WHAT IS NEEDED:
The answer is all of the entries below, repeated exactly and free of pictures.

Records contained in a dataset

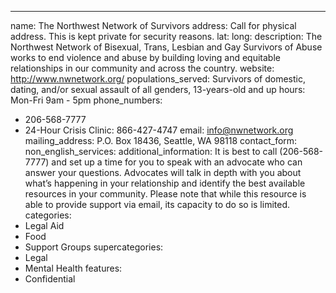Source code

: ---
name: The Northwest Network of Survivors
address: Call for physical address. This is kept private for security reasons.
lat:
long:
description: The Northwest Network of Bisexual, Trans, Lesbian and Gay Survivors of Abuse works to end violence and abuse by building loving and equitable relationships in our community and across the country.
website: http://www.nwnetwork.org/
populations_served: Survivors of domestic, dating, and/or sexual assault of all genders, 13-years-old and up
hours: Mon-Fri 9am - 5pm
phone_numbers:
  - 206-568-7777
  - 24-Hour Crisis Clinic: 866-427-4747
email: info@nwnetwork.org
mailing_address: P.O. Box 18436, Seattle, WA 98118
contact_form:
non_english_services: 
additional_information: It is best to call (206-568-7777) and set up a time for you to speak with an advocate who can answer your questions. Advocates will talk in depth with you about what’s happening in your relationship and identify the best available resources in your community. Please note that while this resource is able to provide support via email, its capacity to do so is limited.
categories:
  - Legal Aid
  - Food
  - Support Groups
supercategories:
  - Legal
  - Mental Health
features:
  - Confidential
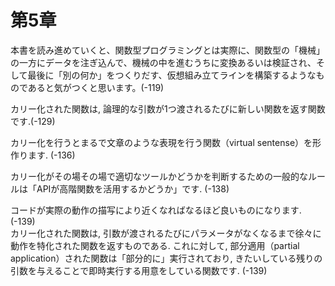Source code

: # 第5章

本書を読み進めていくと、関数型プログラミングとは実際に、関数型の「機械」の一方にデータを注ぎ込んで、機械の中を進むうちに変換あるいは検証され、そして最後に「別の何か」をつくりだす、仮想組み立てラインを構築するようなものであると気がつくと思います。(-119)  

カリー化された関数は, 論理的な引数が1つ渡されるたびに新しい関数を返す関数です.(-129)  

カリー化を行うとまるで文章のような表現を行う関数（virtual sentense）を形作ります. (-136)  

カリー化がその場その場で適切なツールかどうかを判断するための一般的なルールは「APIが高階関数を活用するかどうか」です. (-138)  

コードが実際の動作の描写により近くなればなるほど良いものになります. (-139)  
カリー化された関数は, 引数が渡されるたびにパラメータがなくなるまで徐々に動作を特化された関数を返すものである. これに対して, 部分適用（partial application）された関数は「部分的に」実行されており, きたいしている残りの引数を与えることで即時実行する用意をしている関数です. (-139)  
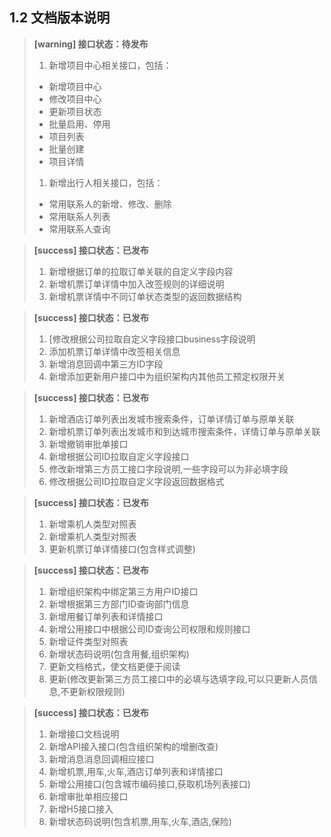 ## 1.2 文档版本说明

<!--sec data-title="V2.2.1 —— 2018-11-26" data-id="log221" data-show=true data-collapse=false ces-->
> **[warning] 接口状态：待发布**
> 1. 新增项目中心相关接口，包括：
>   - 新增项目中心
>   - 修改项目中心
>   - 更新项目状态
>   - 批量启用、停用
>   - 项目列表
>   - 批量创建
>   - 项目详情
> 1. 新增出行人相关接口，包括：
>   - 常用联系人的新增、修改、删除
>   - 常用联系人列表
>   - 常用联系人查询
> 
<!--endsec-->

<!--sec data-title="V2.2 —— 2018-10-25" data-id="log22" data-show=true data-collapse=true ces-->
> **[success] 接口状态：已发布**
> 1. 新增根据订单的拉取订单关联的自定义字段内容
> 1. 新增机票订单详情中加入改签规则的详细说明
> 1. 新增机票详情中不同订单状态类型的返回数据结构
> 
<!--endsec-->

<!--sec data-title="V2.1 —— 2018-10-24" data-id="log21" data-show=true data-collapse=true ces-->
> **[success] 接口状态：已发布**
> 1. [修改根据公司拉取自定义字段接口business字段说明
> 1. 添加机票订单详情中改签相关信息
> 1. 新增消息回调中第三方ID字段
> 1. 新增添加更新用户接口中为组织架构内其他员工预定权限开关
> 
<!--endsec-->

<!--sec data-title="V2.0 —— 2018-09-25" data-id="log20" data-show=true data-collapse=true ces-->
> **[success] 接口状态：已发布**
> 1. 新增酒店订单列表出发城市搜索条件，订单详情订单与原单关联
> 1. 新增机票订单列表出发城市和到达城市搜索条件，详情订单与原单关联
> 1. 新增撤销审批单接口
> 1. 新增根据公司ID拉取自定义字段接口
> 1. 修改新增第三方员工接口字段说明,一些字段可以为非必填字段
> 1. 修改根据公司ID拉取自定义字段返回数据格式
> 
<!--endsec-->

<!--sec data-title="V1.2 —— 2018-08-13" data-id="log12" data-show=true data-collapse=true ces-->
> **[success] 接口状态：已发布**
> 1. 新增乘机人类型对照表
> 1. 新增乘机人类型对照表
> 1. 更新机票订单详情接口(包含样式调整)
> 
<!--endsec-->

<!--sec data-title="V1.1 —— 2018-07-01" data-id="log11" data-show=true data-collapse=true ces-->
> **[success] 接口状态：已发布**
> 1. 新增组织架构中绑定第三方用户ID接口
> 1. 新增根据第三方部门ID查询部门信息
> 1. 新增用餐订单列表和详情接口
> 1. 新增公用接口中根据公司ID查询公司权限和规则接口
> 1. 新增证件类型对照表
> 1. 新增状态码说明(包含用餐,组织架构)
> 1. 更新文档格式，使文档更便于阅读
> 1. 更新(修改更新第三方员工接口中的必填与选填字段,可以只更新人员信息,不更新权限规则)
> 
<!--endsec-->

<!--sec data-title="V1.0 —— 2018-11-19" data-id="log10" data-show=true data-collapse=true ces-->
> **[success] 接口状态：已发布**
> 1. 新增接口文档说明
> 1. 新增API接入接口(包含组织架构的增删改查)
> 1. 新增消息消息回调相应接口
> 1. 新增机票,用车,火车,酒店订单列表和详情接口
> 1. 新增公用接口(包含城市编码接口,获取机场列表接口)
> 1. 新增审批单相应接口
> 1. 新增H5接口接入
> 1. 新增状态码说明(包含机票,用车,火车,酒店,保险)
> 
<!--endsec-->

REPLY:
Source code

: ---
name: The Northwest Network of Survivors
address: Call for physical address. This is kept private for security reasons.
lat:
long:
description: The Northwest Network of Bisexual, Trans, Lesbian and Gay Survivors of Abuse works to end violence and abuse by building loving and equitable relationships in our community and across the country.
website: http://www.nwnetwork.org/
populations_served: Survivors of domestic, dating, and/or sexual assault of all genders, 13-years-old and up
hours: Mon-Fri 9am - 5pm
phone_numbers:
  - 206-568-7777
  - 24-Hour Crisis Clinic: 866-427-4747
email: info@nwnetwork.org
mailing_address: P.O. Box 18436, Seattle, WA 98118
contact_form:
non_english_services: 
additional_information: It is best to call (206-568-7777) and set up a time for you to speak with an advocate who can answer your questions. Advocates will talk in depth with you about what’s happening in your relationship and identify the best available resources in your community. Please note that while this resource is able to provide support via email, its capacity to do so is limited.
categories:
  - Legal Aid
  - Food
  - Support Groups
supercategories:
  - Legal
  - Mental Health
features:
  - Confidential
Source code

: # 第5章

本書を読み進めていくと、関数型プログラミングとは実際に、関数型の「機械」の一方にデータを注ぎ込んで、機械の中を進むうちに変換あるいは検証され、そして最後に「別の何か」をつくりだす、仮想組み立てラインを構築するようなものであると気がつくと思います。(-119)  

カリー化された関数は, 論理的な引数が1つ渡されるたびに新しい関数を返す関数です.(-129)  

カリー化を行うとまるで文章のような表現を行う関数（virtual sentense）を形作ります. (-136)  

カリー化がその場その場で適切なツールかどうかを判断するための一般的なルールは「APIが高階関数を活用するかどうか」です. (-138)  

コードが実際の動作の描写により近くなればなるほど良いものになります. (-139)  
カリー化された関数は, 引数が渡されるたびにパラメータがなくなるまで徐々に動作を特化された関数を返すものである. これに対して, 部分適用（partial application）された関数は「部分的に」実行されており, きたいしている残りの引数を与えることで即時実行する用意をしている関数です. (-139)  
 ## 1.2 文档版本说明

<!--sec data-title="V2.2.1 —— 2018-11-26" data-id="log221" data-show=true data-collapse=false ces-->
> **[warning] 接口状态：待发布**
> 1. 新增项目中心相关接口，包括：
>   - 新增项目中心
>   - 修改项目中心
>   - 更新项目状态
>   - 批量启用、停用
>   - 项目列表
>   - 批量创建
>   - 项目详情
> 1. 新增出行人相关接口，包括：
>   - 常用联系人的新增、修改、删除
>   - 常用联系人列表
>   - 常用联系人查询
> 
<!--endsec-->

<!--sec data-title="V2.2 —— 2018-10-25" data-id="log22" data-show=true data-collapse=true ces-->
> **[success] 接口状态：已发布**
> 1. 新增根据订单的拉取订单关联的自定义字段内容
> 1. 新增机票订单详情中加入改签规则的详细说明
> 1. 新增机票详情中不同订单状态类型的返回数据结构
> 
<!--endsec-->

<!--sec data-title="V2.1 —— 2018-10-24" data-id="log21" data-show=true data-collapse=true ces-->
> **[success] 接口状态：已发布**
> 1. [修改根据公司拉取自定义字段接口business字段说明
> 1. 添加机票订单详情中改签相关信息
> 1. 新增消息回调中第三方ID字段
> 1. 新增添加更新用户接口中为组织架构内其他员工预定权限开关
> 
<!--endsec-->

<!--sec data-title="V2.0 —— 2018-09-25" data-id="log20" data-show=true data-collapse=true ces-->
> **[success] 接口状态：已发布**
> 1. 新增酒店订单列表出发城市搜索条件，订单详情订单与原单关联
> 1. 新增机票订单列表出发城市和到达城市搜索条件，详情订单与原单关联
> 1. 新增撤销审批单接口
> 1. 新增根据公司ID拉取自定义字段接口
> 1. 修改新增第三方员工接口字段说明,一些字段可以为非必填字段
> 1. 修改根据公司ID拉取自定义字段返回数据格式
> 
<!--endsec-->

<!--sec data-title="V1.2 —— 2018-08-13" data-id="log12" data-show=true data-collapse=true ces-->
> **[success] 接口状态：已发布**
> 1. 新增乘机人类型对照表
> 1. 新增乘机人类型对照表
> 1. 更新机票订单详情接口(包含样式调整)
> 
<!--endsec-->

<!--sec data-title="V1.1 —— 2018-07-01" data-id="log11" data-show=true data-collapse=true ces-->
> **[success] 接口状态：已发布**
> 1. 新增组织架构中绑定第三方用户ID接口
> 1. 新增根据第三方部门ID查询部门信息
> 1. 新增用餐订单列表和详情接口
> 1. 新增公用接口中根据公司ID查询公司权限和规则接口
> 1. 新增证件类型对照表
> 1. 新增状态码说明(包含用餐,组织架构)
> 1. 更新文档格式，使文档更便于阅读
> 1. 更新(修改更新第三方员工接口中的必填与选填字段,可以只更新人员信息,不更新权限规则)
> 
<!--endsec-->

<!--sec data-title="V1.0 —— 2018-11-19" data-id="log10" data-show=true data-collapse=true ces-->
> **[success] 接口状态：已发布**
> 1. 新增接口文档说明
> 1. 新增API接入接口(包含组织架构的增删改查)
> 1. 新增消息消息回调相应接口
> 1. 新增机票,用车,火车,酒店订单列表和详情接口
> 1. 新增公用接口(包含城市编码接口,获取机场列表接口)
> 1. 新增审批单相应接口
> 1. 新增H5接口接入
> 1. 新增状态码说明(包含机票,用车,火车,酒店,保险)
> 
<!--endsec-->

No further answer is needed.